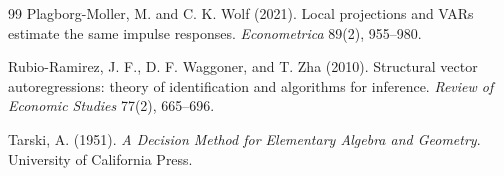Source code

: \documentclass[11pt]{article}
\theoremstyle{definition}
\theoremstyle{plain}
\theoremstyle{remark}
\begin{document}
\begin{thebibliography}{99}
Plagborg-Moller, M. and C. K. Wolf (2021).  Local projections and VARs estimate the same impulse responses.  \emph{Econometrica} 89(2), 955--980.

Rubio-Ramirez, J. F., D. F. Waggoner, and T. Zha (2010).  Structural vector autoregressions: theory of identification and algorithms for inference.  \emph{Review of Economic Studies} 77(2), 665--696.

Tarski, A. (1951).  \emph{A Decision Method for Elementary Algebra and Geometry}.  University of California Press.
\end{thebibliography}
\end{document}
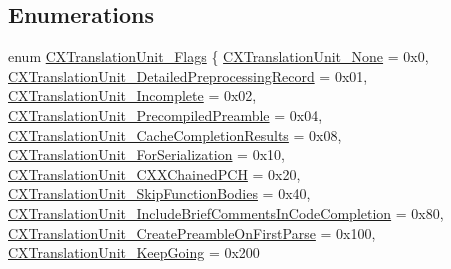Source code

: \subsection*{Enumerations}
\begin{DoxyCompactItemize}
\item 
enum \mbox{\hyperlink{group__CINDEX__TRANSLATION__UNIT_gab1e4965c1ebe8e41d71e90203a723fe9}{C\+X\+Translation\+Unit\+\_\+\+Flags}} \{ \newline
\mbox{\hyperlink{group__CINDEX__TRANSLATION__UNIT_ggab1e4965c1ebe8e41d71e90203a723fe9afdea7f108d517d6e212d762e41a48480}{C\+X\+Translation\+Unit\+\_\+\+None}} = 0x0, 
\mbox{\hyperlink{group__CINDEX__TRANSLATION__UNIT_ggab1e4965c1ebe8e41d71e90203a723fe9a9e1dd69c4a2ff7954dca8df41a63c0e6}{C\+X\+Translation\+Unit\+\_\+\+Detailed\+Preprocessing\+Record}} = 0x01, 
\mbox{\hyperlink{group__CINDEX__TRANSLATION__UNIT_ggab1e4965c1ebe8e41d71e90203a723fe9ad7cfbf9284a37c4324fc86fc7e4bcfc1}{C\+X\+Translation\+Unit\+\_\+\+Incomplete}} = 0x02, 
\mbox{\hyperlink{group__CINDEX__TRANSLATION__UNIT_ggab1e4965c1ebe8e41d71e90203a723fe9a790e560dd51389cb9dc370fe40ba60f8}{C\+X\+Translation\+Unit\+\_\+\+Precompiled\+Preamble}} = 0x04, 
\newline
\mbox{\hyperlink{group__CINDEX__TRANSLATION__UNIT_ggab1e4965c1ebe8e41d71e90203a723fe9a050d92c8ce5d72b25d0993025bdf5be8}{C\+X\+Translation\+Unit\+\_\+\+Cache\+Completion\+Results}} = 0x08, 
\mbox{\hyperlink{group__CINDEX__TRANSLATION__UNIT_ggab1e4965c1ebe8e41d71e90203a723fe9a9a020ecb5e423aa440802c02551ce667}{C\+X\+Translation\+Unit\+\_\+\+For\+Serialization}} = 0x10, 
\mbox{\hyperlink{group__CINDEX__TRANSLATION__UNIT_ggab1e4965c1ebe8e41d71e90203a723fe9a442818d0c34982dd0737deb62a6db397}{C\+X\+Translation\+Unit\+\_\+\+C\+X\+X\+Chained\+P\+CH}} = 0x20, 
\mbox{\hyperlink{group__CINDEX__TRANSLATION__UNIT_ggab1e4965c1ebe8e41d71e90203a723fe9acdefcb715af5ab334f99508163135df0}{C\+X\+Translation\+Unit\+\_\+\+Skip\+Function\+Bodies}} = 0x40, 
\newline
\mbox{\hyperlink{group__CINDEX__TRANSLATION__UNIT_ggab1e4965c1ebe8e41d71e90203a723fe9af43ae6fc616cdbc78575344dc984b24c}{C\+X\+Translation\+Unit\+\_\+\+Include\+Brief\+Comments\+In\+Code\+Completion}} = 0x80, 
\mbox{\hyperlink{group__CINDEX__TRANSLATION__UNIT_ggab1e4965c1ebe8e41d71e90203a723fe9aa27840716b90a9346019c9f0914f9ab8}{C\+X\+Translation\+Unit\+\_\+\+Create\+Preamble\+On\+First\+Parse}} = 0x100, 
\mbox{\hyperlink{group__CINDEX__TRANSLATION__UNIT_ggab1e4965c1ebe8e41d71e90203a723fe9afda3272e16e2aa499fc265615991f968}{C\+X\+Translation\+Unit\+\_\+\+Keep\+Going}} = 0x200

\end{DoxyCompactItemize}
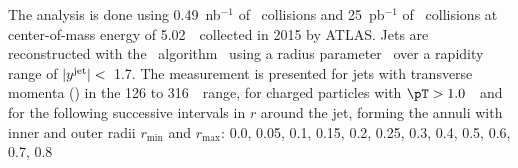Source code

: The analysis is done using 0.49~nb$^{-1}$ of \pbpb\ collisions and 
25~pb$^{-1}$ of \pp\ collisions at center-of-mass energy of 5.02~\TeV\ collected in 2015 by ATLAS.
Jets are reconstructed with the \antikt\ algorithm~\cite{Cacciari:2008qp} using a radius parameter \RFour\ over a rapidity range of $|\mbox{$y^{\mathrm{jet}}$}| <$~1.7. The measurement is presented for jets with transverse momenta (\ptjet) in the 126 to 316~\GeV\ range, for charged particles with $\pT>1.0$~\GeV\ and for the following successive intervals in $r$ around the jet, forming the annuli with inner and outer radii $r_{\textrm{min}}$ and $r_{\textrm{max}}$: 0.0, 0.05, 0.1, 0.15, 0.2, 0.25, 0.3, 0.4, 0.5, 0.6, 0.7, 0.8

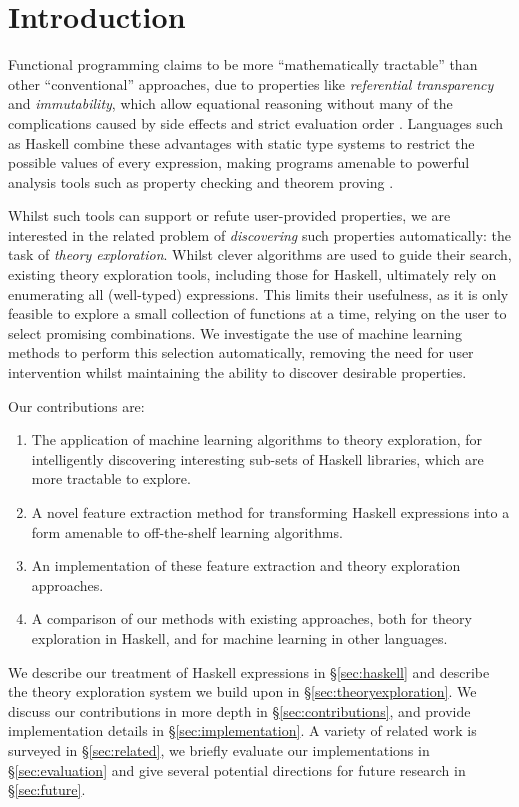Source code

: \section{Introduction}

Functional programming claims to be more ``mathematically tractable'' than other ``conventional'' approaches, due to properties like \emph{referential transparency} and \emph{immutability}, which allow equational reasoning without many of the complications caused by side effects and strict evaluation order \cite{hughes1989functional}. Languages such as Haskell combine these advantages with static type systems to restrict the possible values of every expression, making programs amenable to powerful analysis tools such as property checking \cite{claessen2011quickcheck} and theorem proving \cite{rosen2012proving}.

Whilst such tools can support or refute user-provided properties, we are interested in the related problem of \emph{discovering} such properties automatically: the task of \emph{theory exploration}. Whilst clever algorithms are used to guide their search, existing theory exploration tools, including those for Haskell, ultimately rely on enumerating all (well-typed) expressions. This limits their usefulness, as it is only feasible to explore a small collection of functions at a time, relying on the user to select promising combinations. We investigate the use of machine learning methods to perform this selection automatically, removing the need for user intervention whilst maintaining the ability to discover desirable properties.

Our contributions are:

\begin{enumerate}
  \item The application of machine learning algorithms to theory exploration, for intelligently discovering interesting sub-sets of Haskell libraries, which are more tractable to explore.
  \item A novel feature extraction method for transforming Haskell expressions into a form amenable to off-the-shelf learning algorithms.
  \item An implementation of these feature extraction and theory exploration approaches.
  \item A comparison of our methods with existing approaches, both for theory exploration in Haskell, and for machine learning in other languages.
\end{enumerate}

We describe our treatment of Haskell expressions in \S \ref{sec:haskell} and describe the \qspec{} theory exploration system we build upon in \S \ref{sec:theoryexploration}. We discuss our contributions in more depth in \S \ref{sec:contributions}, and provide implementation details in \S \ref{sec:implementation}. A variety of related work is surveyed in \S \ref{sec:related}, we briefly evaluate our implementations in \S \ref{sec:evaluation} and give several potential directions for future research in \S \ref{sec:future}.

• • • •

Your goal
For the word "approaches", return every line of the records that holds it.

Reply to the exercise
Functional programming claims to be more ``mathematically tractable'' than other ``conventional'' approaches, due to properties like \emph{referential transparency} and \emph{immutability}, which allow equational reasoning without many of the complications caused by side effects and strict evaluation order \cite{hughes1989functional}. Languages such as Haskell combine these advantages with static type systems to restrict the possible values of every expression, making programs amenable to powerful analysis tools such as property checking \cite{claessen2011quickcheck} and theorem proving \cite{rosen2012proving}.
  \item An implementation of these feature extraction and theory exploration approaches.
  \item A comparison of our methods with existing approaches, both for theory exploration in Haskell, and for machine learning in other languages.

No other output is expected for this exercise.